Private Vehicle
生活保護と自家用車
生活保護停止の処分取り消し 慰謝料も、北九州市に福岡地裁
生活保護停止をめぐる訴訟の判決で、妻久子さんの車いすを押して福岡地裁に入る峰川義勝さんら原告側=29日午後0時45分
高齢や障害のため外出に不可欠な自家用車の売却を迫られ、拒んだところ違法に生活保護を一時停止されたとして、北九州市門司区に住む峰川義勝さん(68)と妻の久子さん(77)が同市の処分取り消しなどを求めた訴訟の判決で、福岡地裁の増田隆久裁判長は29日、処分は違法として取り消した上、市に慰謝料計60万円の支払いを命じた。
夫婦の弁護団は「妻はほとんど歩行ができず、夫にも心臓の持病があり、通院などの生活に車は欠かせない」と主張。判決理由で増田裁判長は「妻がタクシーや公共交通機関を利用することが困難であったことは明らか」と判断、自動車の所有は認めずに保護を停止した処分を違法とした。
さらに「保護停止の期間が7カ月強に及んだ。その間の生活は困窮し、食事を切り詰め、光熱費などを滞納する状況にまで至った」と指摘、1人30万円の慰謝料も認めた。

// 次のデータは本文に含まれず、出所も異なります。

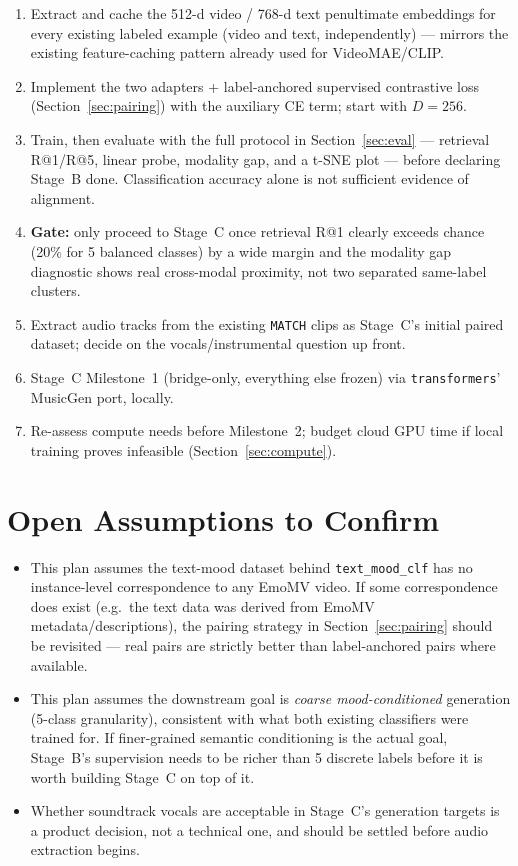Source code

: \documentclass[11pt]{article}
\begin{document}
\begin{enumerate}
\item Extract and cache the 512-d video / 768-d text penultimate embeddings for every existing
labeled example (video and text, independently) — mirrors the existing feature-caching pattern
already used for VideoMAE/CLIP.
\item Implement the two adapters + label-anchored supervised contrastive loss
(Section~\ref{sec:pairing}) with the auxiliary CE term; start with $D=256$.
\item Train, then evaluate with the full protocol in Section~\ref{sec:eval} — retrieval R@1/R@5,
linear probe, modality gap, and a t-SNE plot — before declaring Stage~B done. Classification
accuracy alone is not sufficient evidence of alignment.
\item \textbf{Gate:} only proceed to Stage~C once retrieval R@1 clearly exceeds chance (20\% for
5 balanced classes) by a wide margin and the modality gap diagnostic shows real cross-modal
proximity, not two separated same-label clusters.
\item Extract audio tracks from the existing \texttt{MATCH} clips as Stage~C's initial paired
dataset; decide on the vocals/instrumental question up front.
\item Stage~C Milestone~1 (bridge-only, everything else frozen) via
\texttt{transformers}' MusicGen port, locally.
\item Re-assess compute needs before Milestone~2; budget cloud GPU time if local training proves
infeasible (Section~\ref{sec:compute}).
\end{enumerate}

\section*{Open Assumptions to Confirm}
\begin{itemize}
\item This plan assumes the text-mood dataset behind \texttt{text\_mood\_clf} has no
instance-level correspondence to any EmoMV video. If some correspondence does exist (e.g.\ the
text data was derived from EmoMV metadata/descriptions), the pairing strategy in
Section~\ref{sec:pairing} should be revisited — real pairs are strictly better than label-anchored
pairs where available.
\item This plan assumes the downstream goal is \emph{coarse mood-conditioned} generation (5-class
granularity), consistent with what both existing classifiers were trained for. If finer-grained
semantic conditioning is the actual goal, Stage~B's supervision needs to be richer than 5 discrete
labels before it is worth building Stage~C on top of it.
\item Whether soundtrack vocals are acceptable in Stage~C's generation targets is a product
decision, not a technical one, and should be settled before audio extraction begins.
\end{itemize}
\end{document}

市側は「妻のリハビリは自宅近くの病院でも可能で、タクシー通院もできた」と反論していた。
判決によると、夫婦は2000年11月から生活保護を受け、直後から車の処分を迫られた。04年には文書指示を受け拒否すると、同年9月から翌年4月まで生活保護を停止された。
2009/05/29 14:11 【共同通信】
もっと知りたい ニュースの「言葉」
生活保護(2009年2月4日)憲法25条に規定された生存権の理念に基づき、最低限度の生活を保障し自立を支援する制度。国が定める最低生活費より収入が少ない世帯に差額分を支給する。生活費に当たる生活扶助のほか、住宅扶助や医療扶助、教育扶助などがあり、住む地域によって保護費の基準は異なる。費用は国が4分の3、地方自治体が4分の1を負担。暴力団組員などによる不正受給の一方、社会保障費抑制の流れの中で地方自治体が申請を受け付けないといった問題も指摘されている。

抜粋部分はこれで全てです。